Otro ajuste, tal vez el más importante: Guillermo Nielsen, que venía probándose el traje de ministro de Economía (después de haber preparado el terreno para ocuparse de energía, de petróleo, de Vaca Muerta) parece ahora destinado a un desplazamiento: total (correrse del área) o parcial (si se fragmenta el manejo económico de la negociación de la deuda). Aunque Nielssen es un experto en el tema deuda (fue el encargado de la negociación en el período Néstor Kirchner- Roberto Lavagna) ha surgido un personaje con ideas que entusiasman más al presidente electo. Se trata de Martín Guzmán, un académico de la Universidad de Columbia que suele firmar asociado con el Premio Nobel Joseph Stiglitz (economista heterodoxo admirado por la señora de Kirchner, dicho sea de paso).

Guzmán, que se reunió en octubre con Sergio Massa en Nueva York, tiene una solución para los problemas urgentes de deuda que acosarán al próximo gobierno: postergar el pago de capital e intereses por dos años.

“Reperfilar los vencimientos resulta imperioso -sostiene Buján-. El tema es qué tipo de reperfilamiento hacer. En mi opinión, no sólo deben incluirse el capital sino también los intereses”.

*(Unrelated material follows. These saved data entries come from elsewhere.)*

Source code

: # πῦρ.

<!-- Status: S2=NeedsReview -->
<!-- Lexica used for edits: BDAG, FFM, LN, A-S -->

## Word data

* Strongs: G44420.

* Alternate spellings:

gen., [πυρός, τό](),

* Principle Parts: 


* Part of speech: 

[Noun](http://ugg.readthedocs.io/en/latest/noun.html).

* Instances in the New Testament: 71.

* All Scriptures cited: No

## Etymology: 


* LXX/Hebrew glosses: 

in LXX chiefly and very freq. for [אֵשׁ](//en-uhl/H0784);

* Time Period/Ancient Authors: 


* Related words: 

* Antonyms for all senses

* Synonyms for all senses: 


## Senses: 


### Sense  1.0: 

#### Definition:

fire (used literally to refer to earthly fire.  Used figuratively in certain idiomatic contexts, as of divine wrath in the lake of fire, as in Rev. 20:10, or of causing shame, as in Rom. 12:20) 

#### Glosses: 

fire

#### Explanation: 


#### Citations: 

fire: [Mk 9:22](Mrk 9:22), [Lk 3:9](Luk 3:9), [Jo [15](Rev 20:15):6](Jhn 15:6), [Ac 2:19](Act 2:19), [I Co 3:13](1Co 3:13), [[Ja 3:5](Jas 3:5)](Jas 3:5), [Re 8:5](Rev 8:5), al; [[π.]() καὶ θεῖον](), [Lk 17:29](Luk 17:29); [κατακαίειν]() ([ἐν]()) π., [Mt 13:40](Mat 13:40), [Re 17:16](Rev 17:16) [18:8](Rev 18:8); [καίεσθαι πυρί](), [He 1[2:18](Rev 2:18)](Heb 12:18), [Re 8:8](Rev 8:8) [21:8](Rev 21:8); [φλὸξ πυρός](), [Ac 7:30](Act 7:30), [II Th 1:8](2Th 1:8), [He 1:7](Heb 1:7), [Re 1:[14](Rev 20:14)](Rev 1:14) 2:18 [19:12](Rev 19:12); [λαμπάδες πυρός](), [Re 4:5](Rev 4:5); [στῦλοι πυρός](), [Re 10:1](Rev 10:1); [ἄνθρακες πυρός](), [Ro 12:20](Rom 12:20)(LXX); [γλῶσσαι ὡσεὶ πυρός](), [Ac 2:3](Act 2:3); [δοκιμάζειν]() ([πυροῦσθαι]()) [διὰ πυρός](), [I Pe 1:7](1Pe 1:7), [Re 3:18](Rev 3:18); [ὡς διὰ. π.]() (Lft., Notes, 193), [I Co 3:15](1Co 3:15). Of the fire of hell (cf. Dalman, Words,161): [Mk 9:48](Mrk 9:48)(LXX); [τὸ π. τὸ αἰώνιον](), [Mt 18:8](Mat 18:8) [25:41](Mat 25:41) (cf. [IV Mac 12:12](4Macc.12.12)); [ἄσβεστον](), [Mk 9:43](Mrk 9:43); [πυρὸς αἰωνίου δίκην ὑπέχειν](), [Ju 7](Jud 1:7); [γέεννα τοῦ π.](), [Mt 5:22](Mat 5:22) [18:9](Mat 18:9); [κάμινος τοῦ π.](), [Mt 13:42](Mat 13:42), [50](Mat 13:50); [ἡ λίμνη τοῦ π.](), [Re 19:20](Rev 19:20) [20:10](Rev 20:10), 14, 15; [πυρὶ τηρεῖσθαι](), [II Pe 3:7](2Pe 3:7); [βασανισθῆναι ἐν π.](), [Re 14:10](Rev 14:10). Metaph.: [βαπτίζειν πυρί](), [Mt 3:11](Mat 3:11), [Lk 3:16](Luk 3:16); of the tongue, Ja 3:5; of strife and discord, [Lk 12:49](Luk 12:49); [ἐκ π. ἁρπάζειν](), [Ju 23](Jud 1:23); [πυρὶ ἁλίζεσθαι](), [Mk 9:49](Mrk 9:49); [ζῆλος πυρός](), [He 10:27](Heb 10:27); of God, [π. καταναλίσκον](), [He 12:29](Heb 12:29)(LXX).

Nielsen, que siempre seguirá trabajando para Fernández, tiene el deseo de monopolizar los puestos de quienes serían sus principales colaboradores. Fernández (y quizás Cristina) quieren tener a Buján en el equipo. En esta materia también -como enseñan los economistas- las necesidades superan a los recursos. Lo razonable es que no sea el Presidente quien ceda, por más que él prefiera a Nielsen por sobre otros óptimos candidatos.

Ajustes opositores

En Juntos por el Cambio también abundan los ajustes (que seguramente continuarán más allá de la entrega del poder). Los temas centrales, en este caso, tienen que ver con la estructura de la coalición (más piramidal, con Macri como vértice, como quieren los hombres del presidente que sale; más horizontal y participativa como esperan los radicales) y, en definitiva con el liderazgo de la oposición al próximo gobierno y con el tono que adoptará esa oposición.

Macri va definiendo su juego: quiere a Patricia Bullrich como jefa del Pro. A la vista de que Fernández se ha vuelto decididamente verde en materia del tema aborto, Macri ha optado por el celeste. Todo augura un deseo de polarizar con el próximo gobierno, sobre todo en materias sensibles: seguridad, aborto, corrupción, y sostener en ese posicionamiento el liderazgo de Macri como expresión del activismo opositor que acompañó el 40 por ciento de los derrotados de octubre.

El radicalismo se prepara para resistir esa tendencia. La renuncia del ministro de salud de Macri y el apoyo que le brindaron sus correligionarios de la UCR (que llegó a una declaración del comité nacional) indica la voluntad de resistir.

Desde su mirador porteño, Horacio Rodríguez Larreta, el mandatario más poderoso de la coalición que deja el gobierno, atiende su juego distrital y mira el futuro con paciencia. Está convencido de que, cuando llegue el momento de discutir en serio cuestiones de poder (más que de figuración), será él quien tendrá en sus manos cartas ganadoras.